##### Dataset extract #####

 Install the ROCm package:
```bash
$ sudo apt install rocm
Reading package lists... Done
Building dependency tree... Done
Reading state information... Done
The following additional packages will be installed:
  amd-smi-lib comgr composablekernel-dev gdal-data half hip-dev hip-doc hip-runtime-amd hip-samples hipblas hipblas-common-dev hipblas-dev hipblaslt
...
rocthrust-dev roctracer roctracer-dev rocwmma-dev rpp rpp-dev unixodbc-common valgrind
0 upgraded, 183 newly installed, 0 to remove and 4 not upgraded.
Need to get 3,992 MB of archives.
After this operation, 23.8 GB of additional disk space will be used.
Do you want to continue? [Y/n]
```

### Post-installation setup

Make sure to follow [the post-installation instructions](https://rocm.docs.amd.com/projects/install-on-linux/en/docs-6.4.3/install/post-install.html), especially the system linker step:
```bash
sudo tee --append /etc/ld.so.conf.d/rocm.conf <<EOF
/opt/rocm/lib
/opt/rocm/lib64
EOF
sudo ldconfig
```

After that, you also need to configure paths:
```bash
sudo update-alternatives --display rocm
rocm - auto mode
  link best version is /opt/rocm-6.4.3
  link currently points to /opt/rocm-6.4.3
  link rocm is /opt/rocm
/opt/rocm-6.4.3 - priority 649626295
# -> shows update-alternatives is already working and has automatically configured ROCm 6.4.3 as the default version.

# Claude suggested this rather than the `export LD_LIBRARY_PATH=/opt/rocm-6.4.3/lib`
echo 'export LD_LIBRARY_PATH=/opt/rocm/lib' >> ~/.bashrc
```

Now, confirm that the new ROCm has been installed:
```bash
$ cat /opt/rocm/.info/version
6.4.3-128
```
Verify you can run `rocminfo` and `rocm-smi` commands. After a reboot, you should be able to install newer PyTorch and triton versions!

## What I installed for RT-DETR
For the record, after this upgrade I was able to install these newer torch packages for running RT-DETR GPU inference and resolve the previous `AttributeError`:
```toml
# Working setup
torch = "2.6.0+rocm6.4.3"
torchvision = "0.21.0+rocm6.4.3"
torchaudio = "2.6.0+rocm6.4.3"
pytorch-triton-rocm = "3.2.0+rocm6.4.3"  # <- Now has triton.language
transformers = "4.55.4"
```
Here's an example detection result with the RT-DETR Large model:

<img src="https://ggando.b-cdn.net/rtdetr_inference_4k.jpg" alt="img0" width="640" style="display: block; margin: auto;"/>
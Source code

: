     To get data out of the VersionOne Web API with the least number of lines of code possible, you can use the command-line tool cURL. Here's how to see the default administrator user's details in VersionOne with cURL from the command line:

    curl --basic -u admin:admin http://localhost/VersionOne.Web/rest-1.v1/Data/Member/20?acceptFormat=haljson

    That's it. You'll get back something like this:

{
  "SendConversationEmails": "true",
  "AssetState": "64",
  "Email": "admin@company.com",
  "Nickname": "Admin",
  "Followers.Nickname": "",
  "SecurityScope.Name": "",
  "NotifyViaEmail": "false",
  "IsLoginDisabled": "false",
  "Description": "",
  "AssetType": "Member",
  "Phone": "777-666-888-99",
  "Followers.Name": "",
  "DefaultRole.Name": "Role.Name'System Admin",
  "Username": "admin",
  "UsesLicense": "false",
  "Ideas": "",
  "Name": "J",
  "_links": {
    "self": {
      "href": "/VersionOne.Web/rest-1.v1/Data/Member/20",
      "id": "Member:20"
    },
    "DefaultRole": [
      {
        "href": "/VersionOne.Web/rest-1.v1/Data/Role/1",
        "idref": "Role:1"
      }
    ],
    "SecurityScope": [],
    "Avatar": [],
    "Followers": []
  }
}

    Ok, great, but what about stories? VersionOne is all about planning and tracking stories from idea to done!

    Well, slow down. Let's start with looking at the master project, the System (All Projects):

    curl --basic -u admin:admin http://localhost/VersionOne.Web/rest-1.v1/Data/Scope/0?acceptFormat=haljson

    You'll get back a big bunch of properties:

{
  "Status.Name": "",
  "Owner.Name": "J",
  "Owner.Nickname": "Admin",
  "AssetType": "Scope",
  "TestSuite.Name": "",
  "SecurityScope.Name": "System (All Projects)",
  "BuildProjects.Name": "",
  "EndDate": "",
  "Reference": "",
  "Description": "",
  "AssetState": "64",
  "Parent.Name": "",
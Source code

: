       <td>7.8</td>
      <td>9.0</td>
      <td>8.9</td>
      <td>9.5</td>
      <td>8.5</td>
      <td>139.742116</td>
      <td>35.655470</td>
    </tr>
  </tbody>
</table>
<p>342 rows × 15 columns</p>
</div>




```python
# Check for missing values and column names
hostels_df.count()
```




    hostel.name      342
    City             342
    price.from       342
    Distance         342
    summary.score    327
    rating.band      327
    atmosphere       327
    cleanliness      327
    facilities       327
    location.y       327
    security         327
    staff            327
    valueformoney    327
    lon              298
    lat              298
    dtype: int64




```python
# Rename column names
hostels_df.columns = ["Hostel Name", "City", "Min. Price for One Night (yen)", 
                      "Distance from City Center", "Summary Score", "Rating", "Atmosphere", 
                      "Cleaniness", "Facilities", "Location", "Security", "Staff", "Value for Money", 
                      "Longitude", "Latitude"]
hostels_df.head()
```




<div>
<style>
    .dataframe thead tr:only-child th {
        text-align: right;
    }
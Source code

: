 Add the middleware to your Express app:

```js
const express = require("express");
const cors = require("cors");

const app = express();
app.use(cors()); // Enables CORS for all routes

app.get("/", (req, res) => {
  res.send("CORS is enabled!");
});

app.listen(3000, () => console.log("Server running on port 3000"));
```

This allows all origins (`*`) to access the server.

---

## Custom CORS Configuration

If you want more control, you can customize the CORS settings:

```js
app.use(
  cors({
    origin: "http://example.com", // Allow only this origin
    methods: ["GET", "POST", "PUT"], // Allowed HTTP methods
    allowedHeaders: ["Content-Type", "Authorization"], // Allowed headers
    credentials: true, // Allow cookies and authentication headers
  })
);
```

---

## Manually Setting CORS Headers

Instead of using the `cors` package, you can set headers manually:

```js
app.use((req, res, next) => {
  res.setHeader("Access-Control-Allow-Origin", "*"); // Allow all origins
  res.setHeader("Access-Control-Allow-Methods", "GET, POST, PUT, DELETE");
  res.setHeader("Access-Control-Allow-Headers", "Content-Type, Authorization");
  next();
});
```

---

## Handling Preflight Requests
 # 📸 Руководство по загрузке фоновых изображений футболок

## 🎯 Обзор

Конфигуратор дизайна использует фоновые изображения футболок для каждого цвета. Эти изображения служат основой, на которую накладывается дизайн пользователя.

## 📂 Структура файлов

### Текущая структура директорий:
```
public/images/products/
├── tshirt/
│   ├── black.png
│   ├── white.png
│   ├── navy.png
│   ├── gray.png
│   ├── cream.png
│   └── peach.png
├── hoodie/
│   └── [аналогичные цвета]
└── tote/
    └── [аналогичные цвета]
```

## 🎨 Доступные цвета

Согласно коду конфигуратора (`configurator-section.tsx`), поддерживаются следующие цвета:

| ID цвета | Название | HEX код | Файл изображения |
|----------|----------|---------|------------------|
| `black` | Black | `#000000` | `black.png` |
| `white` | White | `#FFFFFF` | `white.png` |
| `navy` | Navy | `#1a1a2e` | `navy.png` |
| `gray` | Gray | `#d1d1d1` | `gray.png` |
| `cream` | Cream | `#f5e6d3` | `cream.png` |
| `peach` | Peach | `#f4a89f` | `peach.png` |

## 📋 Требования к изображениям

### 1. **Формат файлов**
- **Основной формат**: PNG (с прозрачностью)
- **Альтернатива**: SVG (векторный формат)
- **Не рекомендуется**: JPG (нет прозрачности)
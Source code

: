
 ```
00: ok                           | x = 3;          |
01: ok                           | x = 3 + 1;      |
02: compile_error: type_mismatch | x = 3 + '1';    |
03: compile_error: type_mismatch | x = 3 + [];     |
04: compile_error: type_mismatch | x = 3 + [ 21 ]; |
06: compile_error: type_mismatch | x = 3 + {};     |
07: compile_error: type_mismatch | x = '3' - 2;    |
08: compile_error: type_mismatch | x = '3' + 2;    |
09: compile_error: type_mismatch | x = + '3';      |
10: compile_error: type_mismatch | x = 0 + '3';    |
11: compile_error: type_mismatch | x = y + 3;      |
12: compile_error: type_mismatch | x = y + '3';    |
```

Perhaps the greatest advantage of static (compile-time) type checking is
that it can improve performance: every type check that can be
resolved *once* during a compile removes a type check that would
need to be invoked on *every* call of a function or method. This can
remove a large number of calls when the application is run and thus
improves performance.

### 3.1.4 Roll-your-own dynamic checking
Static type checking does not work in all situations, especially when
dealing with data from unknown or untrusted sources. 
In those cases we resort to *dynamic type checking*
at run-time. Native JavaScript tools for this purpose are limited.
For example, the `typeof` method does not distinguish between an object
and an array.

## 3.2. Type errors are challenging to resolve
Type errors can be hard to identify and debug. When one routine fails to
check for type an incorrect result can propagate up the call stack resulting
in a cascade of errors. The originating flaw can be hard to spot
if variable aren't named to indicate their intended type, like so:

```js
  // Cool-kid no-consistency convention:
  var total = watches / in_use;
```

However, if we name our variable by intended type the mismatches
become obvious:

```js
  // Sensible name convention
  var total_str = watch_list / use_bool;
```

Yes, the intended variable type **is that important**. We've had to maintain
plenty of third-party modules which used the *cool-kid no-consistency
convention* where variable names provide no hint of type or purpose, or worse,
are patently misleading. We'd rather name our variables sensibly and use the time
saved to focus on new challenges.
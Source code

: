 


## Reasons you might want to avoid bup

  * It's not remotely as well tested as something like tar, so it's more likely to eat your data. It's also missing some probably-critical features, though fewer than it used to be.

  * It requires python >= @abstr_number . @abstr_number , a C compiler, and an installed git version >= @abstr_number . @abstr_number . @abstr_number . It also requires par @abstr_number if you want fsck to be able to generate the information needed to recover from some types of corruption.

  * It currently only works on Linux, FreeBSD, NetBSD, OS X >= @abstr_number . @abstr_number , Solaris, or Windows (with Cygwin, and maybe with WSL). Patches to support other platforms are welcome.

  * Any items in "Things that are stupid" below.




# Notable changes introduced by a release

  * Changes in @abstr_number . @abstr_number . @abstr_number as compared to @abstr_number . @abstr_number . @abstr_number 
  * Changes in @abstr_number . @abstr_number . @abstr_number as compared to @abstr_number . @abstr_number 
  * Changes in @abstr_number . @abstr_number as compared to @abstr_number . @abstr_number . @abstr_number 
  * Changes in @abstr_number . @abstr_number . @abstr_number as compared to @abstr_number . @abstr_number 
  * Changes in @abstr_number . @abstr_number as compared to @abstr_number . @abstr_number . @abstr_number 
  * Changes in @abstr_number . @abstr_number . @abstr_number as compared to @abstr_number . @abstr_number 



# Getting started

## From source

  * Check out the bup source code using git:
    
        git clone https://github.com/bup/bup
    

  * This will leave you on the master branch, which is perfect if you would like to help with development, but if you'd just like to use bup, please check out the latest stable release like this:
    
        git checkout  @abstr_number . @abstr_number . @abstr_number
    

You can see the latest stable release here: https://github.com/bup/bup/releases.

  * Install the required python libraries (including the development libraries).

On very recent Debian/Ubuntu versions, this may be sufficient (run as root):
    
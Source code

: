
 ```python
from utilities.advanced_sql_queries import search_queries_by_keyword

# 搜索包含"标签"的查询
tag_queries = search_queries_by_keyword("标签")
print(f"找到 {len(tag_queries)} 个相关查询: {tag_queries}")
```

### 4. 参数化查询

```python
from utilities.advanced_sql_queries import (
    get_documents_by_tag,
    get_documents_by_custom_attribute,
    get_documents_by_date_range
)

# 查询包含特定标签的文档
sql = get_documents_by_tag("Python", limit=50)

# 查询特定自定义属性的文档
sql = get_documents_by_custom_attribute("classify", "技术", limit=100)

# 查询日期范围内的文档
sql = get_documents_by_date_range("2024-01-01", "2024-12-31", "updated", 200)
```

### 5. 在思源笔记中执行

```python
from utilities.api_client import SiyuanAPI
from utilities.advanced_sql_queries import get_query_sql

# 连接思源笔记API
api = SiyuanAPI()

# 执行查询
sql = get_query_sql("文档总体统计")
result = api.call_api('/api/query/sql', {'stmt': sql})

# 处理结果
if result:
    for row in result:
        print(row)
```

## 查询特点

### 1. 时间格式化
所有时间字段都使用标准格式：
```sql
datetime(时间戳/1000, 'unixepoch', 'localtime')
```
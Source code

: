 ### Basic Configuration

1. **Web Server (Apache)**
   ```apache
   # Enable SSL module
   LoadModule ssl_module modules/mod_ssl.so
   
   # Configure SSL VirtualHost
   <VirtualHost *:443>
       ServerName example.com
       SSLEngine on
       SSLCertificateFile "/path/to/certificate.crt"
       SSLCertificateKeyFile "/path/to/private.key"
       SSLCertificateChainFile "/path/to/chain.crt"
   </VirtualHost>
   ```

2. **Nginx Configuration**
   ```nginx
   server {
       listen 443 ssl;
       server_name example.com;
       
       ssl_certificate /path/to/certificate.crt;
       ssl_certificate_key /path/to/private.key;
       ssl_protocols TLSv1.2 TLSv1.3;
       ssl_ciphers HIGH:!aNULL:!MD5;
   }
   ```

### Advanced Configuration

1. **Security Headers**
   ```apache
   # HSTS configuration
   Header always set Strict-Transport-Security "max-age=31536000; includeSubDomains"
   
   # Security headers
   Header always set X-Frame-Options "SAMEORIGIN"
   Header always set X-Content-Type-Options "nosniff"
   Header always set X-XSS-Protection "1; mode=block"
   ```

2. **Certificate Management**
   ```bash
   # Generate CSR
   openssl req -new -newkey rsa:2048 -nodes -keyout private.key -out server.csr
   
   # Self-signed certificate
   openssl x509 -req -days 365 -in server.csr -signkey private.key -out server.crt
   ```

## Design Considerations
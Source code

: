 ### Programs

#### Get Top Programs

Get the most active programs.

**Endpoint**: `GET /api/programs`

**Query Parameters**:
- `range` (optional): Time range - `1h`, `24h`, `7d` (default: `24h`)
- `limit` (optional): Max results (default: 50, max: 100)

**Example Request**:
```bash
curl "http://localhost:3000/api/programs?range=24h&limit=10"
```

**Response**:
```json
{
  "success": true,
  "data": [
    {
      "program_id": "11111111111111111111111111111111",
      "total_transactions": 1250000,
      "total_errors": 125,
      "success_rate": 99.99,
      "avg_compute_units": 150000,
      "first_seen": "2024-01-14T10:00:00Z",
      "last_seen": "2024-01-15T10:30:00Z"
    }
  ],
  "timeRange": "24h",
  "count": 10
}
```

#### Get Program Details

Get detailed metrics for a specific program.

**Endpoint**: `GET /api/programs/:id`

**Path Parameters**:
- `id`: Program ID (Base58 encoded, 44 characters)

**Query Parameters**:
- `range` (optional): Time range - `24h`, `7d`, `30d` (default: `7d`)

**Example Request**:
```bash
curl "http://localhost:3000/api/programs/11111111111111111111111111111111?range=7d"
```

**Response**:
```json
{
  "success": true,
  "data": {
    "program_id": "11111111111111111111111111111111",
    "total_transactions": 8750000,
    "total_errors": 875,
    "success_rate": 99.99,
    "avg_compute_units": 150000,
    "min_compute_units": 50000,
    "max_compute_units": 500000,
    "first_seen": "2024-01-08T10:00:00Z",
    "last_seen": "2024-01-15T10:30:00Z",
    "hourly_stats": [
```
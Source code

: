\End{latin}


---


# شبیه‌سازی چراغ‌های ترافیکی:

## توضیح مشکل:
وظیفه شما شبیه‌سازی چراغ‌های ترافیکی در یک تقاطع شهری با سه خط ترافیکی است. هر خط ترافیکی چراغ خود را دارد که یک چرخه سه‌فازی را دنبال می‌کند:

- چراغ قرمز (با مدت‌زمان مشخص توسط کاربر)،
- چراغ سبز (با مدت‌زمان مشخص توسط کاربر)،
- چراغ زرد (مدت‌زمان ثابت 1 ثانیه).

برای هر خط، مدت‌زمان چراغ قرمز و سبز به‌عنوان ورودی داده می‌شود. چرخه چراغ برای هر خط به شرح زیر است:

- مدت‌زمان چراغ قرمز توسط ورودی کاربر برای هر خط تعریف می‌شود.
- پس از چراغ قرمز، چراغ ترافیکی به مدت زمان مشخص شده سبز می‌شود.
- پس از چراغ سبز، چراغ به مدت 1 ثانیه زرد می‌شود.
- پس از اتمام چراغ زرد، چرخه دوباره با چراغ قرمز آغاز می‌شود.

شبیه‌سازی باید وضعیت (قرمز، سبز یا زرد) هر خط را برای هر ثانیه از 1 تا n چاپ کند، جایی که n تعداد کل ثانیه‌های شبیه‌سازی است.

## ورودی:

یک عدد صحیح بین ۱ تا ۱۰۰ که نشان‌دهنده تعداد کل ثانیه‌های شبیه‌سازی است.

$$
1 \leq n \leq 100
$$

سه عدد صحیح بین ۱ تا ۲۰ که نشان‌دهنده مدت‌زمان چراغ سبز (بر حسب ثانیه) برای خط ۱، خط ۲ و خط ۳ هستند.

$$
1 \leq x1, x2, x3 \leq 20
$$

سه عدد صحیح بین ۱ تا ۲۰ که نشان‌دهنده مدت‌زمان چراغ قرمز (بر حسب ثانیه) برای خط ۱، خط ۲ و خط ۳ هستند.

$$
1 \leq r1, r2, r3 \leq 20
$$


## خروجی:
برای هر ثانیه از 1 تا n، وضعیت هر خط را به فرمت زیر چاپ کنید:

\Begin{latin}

#####

Requirement
Each line holding "Endpoint" in the records should be copied out.

Your solution
**Endpoint**: `GET /api/programs`
**Endpoint**: `GET /api/programs/:id`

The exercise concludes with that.